* _Problem description_
For the records that follow, give the number of lines in which the word "action" occurs, with nothing added.

*** Data section ***

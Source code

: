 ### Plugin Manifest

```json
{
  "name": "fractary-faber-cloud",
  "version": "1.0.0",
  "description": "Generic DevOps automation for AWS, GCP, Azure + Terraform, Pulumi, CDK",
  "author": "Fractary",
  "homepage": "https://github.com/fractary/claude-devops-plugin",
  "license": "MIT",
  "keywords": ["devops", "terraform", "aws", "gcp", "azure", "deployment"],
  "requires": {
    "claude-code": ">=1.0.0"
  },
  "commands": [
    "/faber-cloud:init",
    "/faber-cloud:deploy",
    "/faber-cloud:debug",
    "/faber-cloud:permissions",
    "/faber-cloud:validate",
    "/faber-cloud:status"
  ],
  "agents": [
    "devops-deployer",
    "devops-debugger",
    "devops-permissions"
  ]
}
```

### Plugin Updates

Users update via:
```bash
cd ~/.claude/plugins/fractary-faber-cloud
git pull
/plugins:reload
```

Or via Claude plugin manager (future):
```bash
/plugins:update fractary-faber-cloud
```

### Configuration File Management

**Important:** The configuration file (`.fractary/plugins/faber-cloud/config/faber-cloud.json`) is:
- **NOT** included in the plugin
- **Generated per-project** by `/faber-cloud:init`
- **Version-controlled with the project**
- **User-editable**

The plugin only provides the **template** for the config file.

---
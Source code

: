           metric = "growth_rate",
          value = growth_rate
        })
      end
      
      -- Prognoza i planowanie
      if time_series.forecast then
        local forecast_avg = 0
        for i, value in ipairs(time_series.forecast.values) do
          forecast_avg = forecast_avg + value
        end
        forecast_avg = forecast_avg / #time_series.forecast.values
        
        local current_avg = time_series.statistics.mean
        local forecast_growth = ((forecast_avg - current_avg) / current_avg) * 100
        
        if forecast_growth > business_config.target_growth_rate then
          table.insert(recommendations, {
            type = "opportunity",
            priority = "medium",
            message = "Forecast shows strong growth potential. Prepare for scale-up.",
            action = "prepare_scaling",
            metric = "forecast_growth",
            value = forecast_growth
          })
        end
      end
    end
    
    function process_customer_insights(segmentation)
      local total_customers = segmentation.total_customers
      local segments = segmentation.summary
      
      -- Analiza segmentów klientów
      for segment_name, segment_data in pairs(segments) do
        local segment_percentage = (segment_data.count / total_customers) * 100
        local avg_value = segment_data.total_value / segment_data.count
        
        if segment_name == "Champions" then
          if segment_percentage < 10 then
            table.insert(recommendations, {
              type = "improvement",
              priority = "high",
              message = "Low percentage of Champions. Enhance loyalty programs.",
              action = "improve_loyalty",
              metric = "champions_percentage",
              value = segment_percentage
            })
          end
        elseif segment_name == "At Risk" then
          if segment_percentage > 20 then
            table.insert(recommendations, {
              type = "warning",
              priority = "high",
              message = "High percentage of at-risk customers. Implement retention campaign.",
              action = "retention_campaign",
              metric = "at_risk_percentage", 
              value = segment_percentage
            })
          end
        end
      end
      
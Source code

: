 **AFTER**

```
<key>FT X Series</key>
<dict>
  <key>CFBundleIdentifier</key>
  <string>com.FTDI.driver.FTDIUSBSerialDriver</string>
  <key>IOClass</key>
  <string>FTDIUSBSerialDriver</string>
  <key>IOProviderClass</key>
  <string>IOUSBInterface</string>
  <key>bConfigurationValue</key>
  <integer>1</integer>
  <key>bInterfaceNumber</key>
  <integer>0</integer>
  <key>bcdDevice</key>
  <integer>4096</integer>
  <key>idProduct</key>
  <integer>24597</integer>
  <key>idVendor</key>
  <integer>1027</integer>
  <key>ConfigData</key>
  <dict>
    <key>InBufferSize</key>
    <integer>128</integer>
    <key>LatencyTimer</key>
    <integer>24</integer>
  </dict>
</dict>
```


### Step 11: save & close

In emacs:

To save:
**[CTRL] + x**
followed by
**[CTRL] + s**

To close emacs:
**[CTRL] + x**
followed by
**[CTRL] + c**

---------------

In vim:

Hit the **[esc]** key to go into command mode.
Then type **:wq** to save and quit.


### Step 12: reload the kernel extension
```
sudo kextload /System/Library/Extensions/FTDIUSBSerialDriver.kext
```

***

* _Response_
3